The problems that are likely to result from this situation are not intractable, but require sensitive and special handling. The WTO has a disputes mechanism whereby aggrieved parties can protest at the action of others, but in many instances resort to these processes is likely to delay rather than facilitate resolving China-related problems.

A more effective approach might be to establish a joint commission that could receive complaints about non-compliance with WTO provisions and then investigate them with a view to bringing them to the attention of the central authorities without the risk of one side or the other adopting an inflexible position in a public disputes forum. A bilateral review mechanism could also, of course, consider complaints about non-compliance on the part of the United States as well. In short, a mechanism that initially handled non-compliance in a low-key style and involved officials from both sides would be able to clear away many of those cases that resulted from local officials ignoring or resisting the wishes of the central authorities.

THE MEDIA TODAY: FREEDOM OF INFORMATION V. OLD HABITS

The terms of China’s entry to WTO have little direct relevance to the Chinese government’s handling of information and the media. Apart from requiring that the quota of foreign films admitted each year into China be increased from 10 to 20, WTO does not contain any provisions that call for greater freedom for the media or for the general flow of information.

But the dynamics of reform have inevitably involved a large measure of opening up to the outside world, and this has progressively created a much freer environment in which the media operates. An enormous quantity of information about both China and the outside world is now available in China.

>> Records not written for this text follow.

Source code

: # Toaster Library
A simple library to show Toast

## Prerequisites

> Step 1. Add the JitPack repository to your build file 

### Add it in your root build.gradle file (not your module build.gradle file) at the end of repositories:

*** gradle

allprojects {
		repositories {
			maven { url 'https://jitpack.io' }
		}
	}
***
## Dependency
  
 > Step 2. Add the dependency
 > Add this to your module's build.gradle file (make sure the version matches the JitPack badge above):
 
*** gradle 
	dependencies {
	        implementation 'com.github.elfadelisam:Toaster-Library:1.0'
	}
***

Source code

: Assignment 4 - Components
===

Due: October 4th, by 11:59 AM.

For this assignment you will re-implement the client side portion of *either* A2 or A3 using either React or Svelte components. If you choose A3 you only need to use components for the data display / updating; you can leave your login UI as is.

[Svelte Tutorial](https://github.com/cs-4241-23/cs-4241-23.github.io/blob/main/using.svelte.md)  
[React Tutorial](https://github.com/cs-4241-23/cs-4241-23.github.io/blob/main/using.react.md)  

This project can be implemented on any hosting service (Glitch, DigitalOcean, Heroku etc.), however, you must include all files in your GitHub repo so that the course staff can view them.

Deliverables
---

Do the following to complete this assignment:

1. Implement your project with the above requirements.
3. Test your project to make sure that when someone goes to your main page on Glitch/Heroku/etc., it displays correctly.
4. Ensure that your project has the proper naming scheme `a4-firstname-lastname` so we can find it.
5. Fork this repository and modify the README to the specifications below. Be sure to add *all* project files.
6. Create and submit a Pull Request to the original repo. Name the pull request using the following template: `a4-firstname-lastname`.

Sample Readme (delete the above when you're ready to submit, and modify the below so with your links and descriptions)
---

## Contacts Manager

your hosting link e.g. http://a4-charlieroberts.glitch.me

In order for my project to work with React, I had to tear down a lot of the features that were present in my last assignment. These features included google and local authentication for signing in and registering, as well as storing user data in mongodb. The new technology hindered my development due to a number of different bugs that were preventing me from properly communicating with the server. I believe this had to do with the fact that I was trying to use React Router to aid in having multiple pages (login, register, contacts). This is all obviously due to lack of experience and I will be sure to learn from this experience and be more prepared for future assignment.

The widely shared realization that economic modernization requires a relatively free flow of information has given great impetus to the process of intellectual liberalization.

Another important driver has been the success of China’s economic reform program in creating an entrepreneurial community, which has led to a proliferation of media, publishing and information businesses. The commercialization of the media, and the spectacular growth of advertising, has made the media and publishing businesses extremely lucrative. As a consequence China today has over 1000 television stations, and probably more than 2000 newspapers. The sheer numbers involved make it difficult for the government to enforce standards or even monitor the content of the regional and provincial media, opening the way for a much broader array of news and opinions to be aired. The popularity of the local print media is so pronounced that the People’s Daily, the Communist Party’s main mouthpiece, has recently begun to experience difficulty in maintaining its circulation. A signed commentary article in the People’s Daily on 31 December last year addressed this problem, and accused local officials of engaging in “local protectionism” and being concerned with “local interests” and “departmental interests”.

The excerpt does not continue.